Royal & SunAlliance case study
Royal & SunAlliance is one of the world’s leading insurance groups. Operating in 130 countries, it serves 20 million customers with insurance products through a number of well known brands, including the UK direct arm MORE TH>N.
As part of a recent business transformation initiative to secure the company’s leading position in the market, Royal & SunAlliance took the opportunity to enhance the IT infrastructure and communications network that deliver business services to the company’s UK offices.
Steve Allen is "IS Project Manager, Technology Projects" for Royal & SunAlliance. He emphasises the importance of the business communications network within the company’s business infrastructure, “The success of our business depends upon the thousands of transactions transmitted across the network each minute of every day. Any interruption, even only for a few moments, can cause serious financial loss and threaten the company’s reputation with its customers. It is vitally important that we are aware of any environmental threats that might jeopardise the equipment involved.”
Major communications failures in the company’s call centres are among the most serious of threats. In the Royal & SunAlliance Sunderland call centre, for example, such an event would result in 500 insurance advisers being unable to answer phone calls, process claims and provide quotations.
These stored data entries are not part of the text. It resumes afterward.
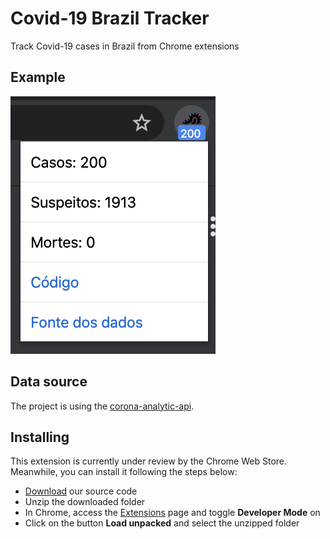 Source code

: # Covid-19 Brazil Tracker

Track Covid-19 cases in Brazil from Chrome extensions

## Example

![text alt](./example.png)

## Data source

The project is using the [corona-analytic-api](https://github.com/rodrilima/corona-analytic-api#its-trustable).

## Installing

This extension is currently under review by the Chrome Web Store. Meanwhile, you can install it following the steps below:

- [Download](https://github.com/emersonlaurentino/covid-19braziltracker/archive/master.zip) our source code
- Unzip the downloaded folder
- In Chrome, access the [Extensions](chrome://extensions) page and toggle **Developer Mode** on
- Click on the button **Load unpacked** and select the unzipped folder
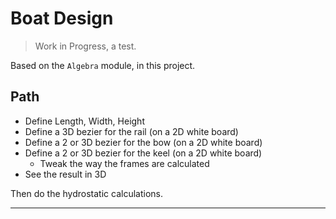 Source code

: # Boat Design
> Work in Progress, a test.

Based on the `Algebra` module, in this project.

## Path
- Define Length, Width, Height
- Define a 3D bezier for the rail (on a 2D white board)
- Define a 2 or 3D bezier for the bow (on a 2D white board)
- Define a 2 or 3D bezier for the keel (on a 2D white board)
    - Tweak the way the frames are calculated
- See the result in 3D

Then do the hydrostatic calculations.

---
In Steve Allen’s estimation, “If it takes three or four hours to resolve such a problem, we could lose 2000 business-hours and the income they would have generated.”
The environmental causes of equipment failures include fire, heat, humidity, water leaks and power loss. Early warning of these threats shortens recovery times and can often avoid the problem altogether.
While Royal & SunAlliance have implemented some monitoring solutions in the past, they were capable of providing only a fragmented view of the environmenti. Steve Allen explains, “Information from sensors within air conditioning systems was entirely separate from alarms triggered by leak detection sensors. Alerts were only received once a problem had occurred and knowledge of each was restricted to the operators of the individual systems or the security staff at the specific site involved.”
In these circumstances, co-ordination and sharing information with integration services and facilities management partners often extended the time required to resolve problems, which only served to increase the inconvenience to customers.
Steve Allen recalls, “We realised we needed a means of monitoring our entire estate and combining all the sensor data into one view of the whole environmenti. To allow us to be proactive in dealing with environmental threats to our IT systems we wanted to be able to predict failure, rather than wait for it to happen, and share environmental intelligence with our integration and facilities management services partners such as IBM and BT.”